■日本のダートは一般的に芝よりもパワーが必要とされています。
芝に比べ馬場状態も天候に左右されにくく維持費も安く、馬の脚部にかかる負担が少ないので馬にも人にもやさしいいい路盤です。
一般的に雨などで馬場が重くなると時計は早くなります。良よりも、稍重や重、不良になったほうがタイムが早くなりますが不良馬場では各競馬場によりタイムが遅くなる場合もあります。
日本のダートは砂が主体で各競馬場ごとにさまざまな砂が使われています。
砂質には海砂、川砂、山砂、湖砂などがあり、砂厚も各競馬場によって違います。
南関各競馬場の砂と砂厚
競馬場 | 砂 | 砂厚 |
浦和競馬場 | 海砂(青森県六ヶ所村) | 8cm |
船橋競馬場 | 海砂(青森県六ヶ所村) | 9cm |
大井競馬場 | 海砂(青森県六ヶ所村) | 8cm |
川崎競馬場 | 海砂(青森県六ヶ所村) | 8.5cm |
・平成24年7月29日第7回開催より大井競馬場の砂厚は7cmから8cmに変更になりました。
・平成23年5月第2回開催より、川崎競馬場の砂は仙台産から青森産になりました。
・大井競馬場ではトウインクル開催のライトの反射を考慮して照明に映える白い砂を使用しています。
・中央競馬ではトレーニングセンターも含めて全て青森県六ヶ所村の海砂を使っています。
平成19年1月27日〜2月13日に馬場改修した大井競馬場のダートの層を例に見てみましょう。
■ダートは砂や土が何層にもなってできています。
★クッション砂
この砂は競走馬の蹄が路盤表面に踏着時に生じる衝撃をやわらげる働きをします。
これが浅すぎると四肢の路盤から受ける衝撃が大きくなり、その負担から障害が発生することが明らかになっています。
この上を直接馬が走行するのでとても重要な層です。
★セット層
クッション砂の粒子が、競走や調教などにより細かく砕け、クッション砂の下に固まって堆積した層です。

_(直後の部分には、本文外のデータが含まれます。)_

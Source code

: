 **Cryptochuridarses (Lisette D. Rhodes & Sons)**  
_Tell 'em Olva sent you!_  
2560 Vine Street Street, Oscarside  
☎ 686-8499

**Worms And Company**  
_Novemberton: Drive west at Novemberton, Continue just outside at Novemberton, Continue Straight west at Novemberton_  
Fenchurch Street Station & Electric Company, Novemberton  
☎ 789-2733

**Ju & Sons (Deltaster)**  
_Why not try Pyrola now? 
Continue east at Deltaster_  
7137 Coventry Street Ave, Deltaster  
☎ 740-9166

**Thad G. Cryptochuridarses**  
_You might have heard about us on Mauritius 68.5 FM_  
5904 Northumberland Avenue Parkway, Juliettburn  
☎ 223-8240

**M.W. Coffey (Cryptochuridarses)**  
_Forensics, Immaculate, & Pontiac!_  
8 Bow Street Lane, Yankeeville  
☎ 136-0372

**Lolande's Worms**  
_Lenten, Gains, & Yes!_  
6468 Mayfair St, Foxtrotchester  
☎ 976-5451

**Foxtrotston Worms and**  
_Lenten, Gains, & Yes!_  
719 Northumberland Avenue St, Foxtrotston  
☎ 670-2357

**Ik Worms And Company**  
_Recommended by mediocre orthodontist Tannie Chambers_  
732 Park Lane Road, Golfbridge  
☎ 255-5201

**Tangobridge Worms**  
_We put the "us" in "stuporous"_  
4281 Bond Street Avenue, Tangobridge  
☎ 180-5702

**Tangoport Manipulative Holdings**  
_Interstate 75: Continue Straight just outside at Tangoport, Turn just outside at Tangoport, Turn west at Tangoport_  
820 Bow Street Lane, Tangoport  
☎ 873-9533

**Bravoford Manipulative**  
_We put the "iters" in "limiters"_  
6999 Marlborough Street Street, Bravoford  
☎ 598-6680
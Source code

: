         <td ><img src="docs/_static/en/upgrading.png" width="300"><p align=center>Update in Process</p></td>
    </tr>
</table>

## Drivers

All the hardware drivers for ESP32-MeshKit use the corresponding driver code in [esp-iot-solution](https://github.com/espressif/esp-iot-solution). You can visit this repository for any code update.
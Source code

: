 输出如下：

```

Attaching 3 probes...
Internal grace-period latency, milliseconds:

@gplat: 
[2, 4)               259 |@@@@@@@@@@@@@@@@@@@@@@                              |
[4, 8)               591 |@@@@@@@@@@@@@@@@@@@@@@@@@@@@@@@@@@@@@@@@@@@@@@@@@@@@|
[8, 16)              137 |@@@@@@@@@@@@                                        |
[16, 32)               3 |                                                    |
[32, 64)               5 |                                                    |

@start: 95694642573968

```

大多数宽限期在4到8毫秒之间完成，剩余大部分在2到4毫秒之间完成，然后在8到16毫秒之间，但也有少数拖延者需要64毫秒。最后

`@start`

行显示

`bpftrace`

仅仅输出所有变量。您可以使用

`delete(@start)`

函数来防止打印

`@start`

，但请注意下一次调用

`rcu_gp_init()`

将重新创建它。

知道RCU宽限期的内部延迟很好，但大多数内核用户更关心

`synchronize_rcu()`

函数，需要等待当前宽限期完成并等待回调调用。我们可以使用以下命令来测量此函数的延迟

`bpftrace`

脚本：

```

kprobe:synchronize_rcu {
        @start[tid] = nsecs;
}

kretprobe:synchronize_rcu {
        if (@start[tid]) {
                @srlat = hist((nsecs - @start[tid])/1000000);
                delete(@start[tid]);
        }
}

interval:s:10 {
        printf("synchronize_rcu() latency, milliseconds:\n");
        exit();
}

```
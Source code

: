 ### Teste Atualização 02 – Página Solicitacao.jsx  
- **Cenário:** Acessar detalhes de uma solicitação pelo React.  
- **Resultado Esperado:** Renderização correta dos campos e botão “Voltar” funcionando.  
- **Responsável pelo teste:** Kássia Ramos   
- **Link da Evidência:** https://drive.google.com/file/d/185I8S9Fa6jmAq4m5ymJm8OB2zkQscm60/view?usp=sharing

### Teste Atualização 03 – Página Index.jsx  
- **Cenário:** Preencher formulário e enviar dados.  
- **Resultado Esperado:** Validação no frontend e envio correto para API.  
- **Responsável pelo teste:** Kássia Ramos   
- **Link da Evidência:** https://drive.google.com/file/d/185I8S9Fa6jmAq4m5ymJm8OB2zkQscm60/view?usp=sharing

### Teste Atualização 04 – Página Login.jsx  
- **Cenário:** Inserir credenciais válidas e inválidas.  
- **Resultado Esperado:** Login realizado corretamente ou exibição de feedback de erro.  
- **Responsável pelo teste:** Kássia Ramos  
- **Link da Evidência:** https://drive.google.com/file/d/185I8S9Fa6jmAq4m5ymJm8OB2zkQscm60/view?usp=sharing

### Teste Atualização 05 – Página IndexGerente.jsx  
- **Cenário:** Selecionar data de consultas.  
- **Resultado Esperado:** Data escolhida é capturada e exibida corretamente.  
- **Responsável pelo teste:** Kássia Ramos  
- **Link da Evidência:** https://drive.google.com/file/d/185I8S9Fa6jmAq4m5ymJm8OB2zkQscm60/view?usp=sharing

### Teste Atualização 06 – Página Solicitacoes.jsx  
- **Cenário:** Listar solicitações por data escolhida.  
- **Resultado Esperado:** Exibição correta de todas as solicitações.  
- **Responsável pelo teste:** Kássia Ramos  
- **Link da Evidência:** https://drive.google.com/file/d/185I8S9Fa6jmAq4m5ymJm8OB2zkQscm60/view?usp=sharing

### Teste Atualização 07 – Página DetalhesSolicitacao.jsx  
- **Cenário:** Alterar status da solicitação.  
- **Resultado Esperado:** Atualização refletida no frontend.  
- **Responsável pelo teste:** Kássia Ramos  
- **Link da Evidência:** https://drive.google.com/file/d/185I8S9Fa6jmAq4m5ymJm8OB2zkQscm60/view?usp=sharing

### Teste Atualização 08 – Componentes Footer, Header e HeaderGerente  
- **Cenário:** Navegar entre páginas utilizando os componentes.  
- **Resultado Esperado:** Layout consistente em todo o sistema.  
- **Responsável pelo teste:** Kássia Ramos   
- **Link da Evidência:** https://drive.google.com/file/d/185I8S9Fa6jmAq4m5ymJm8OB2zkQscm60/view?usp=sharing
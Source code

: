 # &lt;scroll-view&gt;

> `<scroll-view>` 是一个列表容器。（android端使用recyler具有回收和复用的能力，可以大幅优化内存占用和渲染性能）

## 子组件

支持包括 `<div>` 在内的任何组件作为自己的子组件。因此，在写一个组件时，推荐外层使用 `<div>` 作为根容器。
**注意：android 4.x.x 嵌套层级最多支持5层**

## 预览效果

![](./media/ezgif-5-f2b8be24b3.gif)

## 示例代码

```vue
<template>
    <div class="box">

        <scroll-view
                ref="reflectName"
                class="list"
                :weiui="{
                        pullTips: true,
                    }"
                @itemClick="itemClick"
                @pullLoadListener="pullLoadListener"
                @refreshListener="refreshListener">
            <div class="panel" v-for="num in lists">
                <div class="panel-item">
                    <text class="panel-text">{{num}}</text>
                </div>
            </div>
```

この層が堆積すると馬場も硬化し、水はけが悪くなります。
★榛名ダスト
すぐれた排水性のある山土を路盤の上にしきます。
★砕石路盤
大井競馬場では1989年に地盤を赤土系から砕石系に改良しました。
■馬場柵沿いは水捌けやコーナーリングのために勾配が設けられています。
大井競馬場の場合、斜度はコーナーで斜度3%(A×0.03)。直線で1.5%(A×0.015)あります。
☆雨が降るとこの勾配によって砂が雨に流されて低い方へ移動するため、馬場柵沿いのクッション砂は厚くなりがちになります。
馬場の回復時なども勾配のため、馬場柵沿いと馬場の真ん中では馬場状態が多少違ってきます。
馬場回復時の内の馬の脚がとまったり、雨で薄くなった馬場の真ん中を追い込み馬が突っ込んできやすくなりますので注意が必要です。
☆馬場状態は競馬開催日に職員がコースを歩いて、足に伝わる感触や路盤の砂を実際に手にとって確認します。
ゴール前や各コーナーなどの路盤を赤外線水分計で含水率を計測し、総合的に判断して馬場状態を発表します。レース中も測定し、天候の変化で馬場状態が回復したり悪化したりします。
■凍結防止剤
通常ダートが乾燥すると砂埃が発生し、人馬の健康や環境にもよくないので散水を行います。しかし冬場に散水をすると凍結の原因になるため散水できません。
そのため凍結防止剤を散布しダートの凍結を防ぎます。
凍結防止剤の成分は
主に塩化ナトリウム、無水硫酸マグネシウム、硫酸ナトリウムから成ります。
このなかの塩化ナトリウムがダート中に溶け凝固点を下げる働きをします。
しかし雨が降ると流されて効果がなくなるので追加で散布をしなければなりません。
それでも気温が下がると馬場が凍る時があります。その時は徹夜でハローがけをして凍結を防ぎます。
凍結防止剤は白い粉末状で保湿性があり馬場に散布するとしっとりし力がいる時計のかかる馬場になりますが、馬場が早くなることもあります。
中央競馬ではダートの砂厚調整や凍結防止剤の散布の情報も公開されているので興味のある方は馬券の参考にしてみては。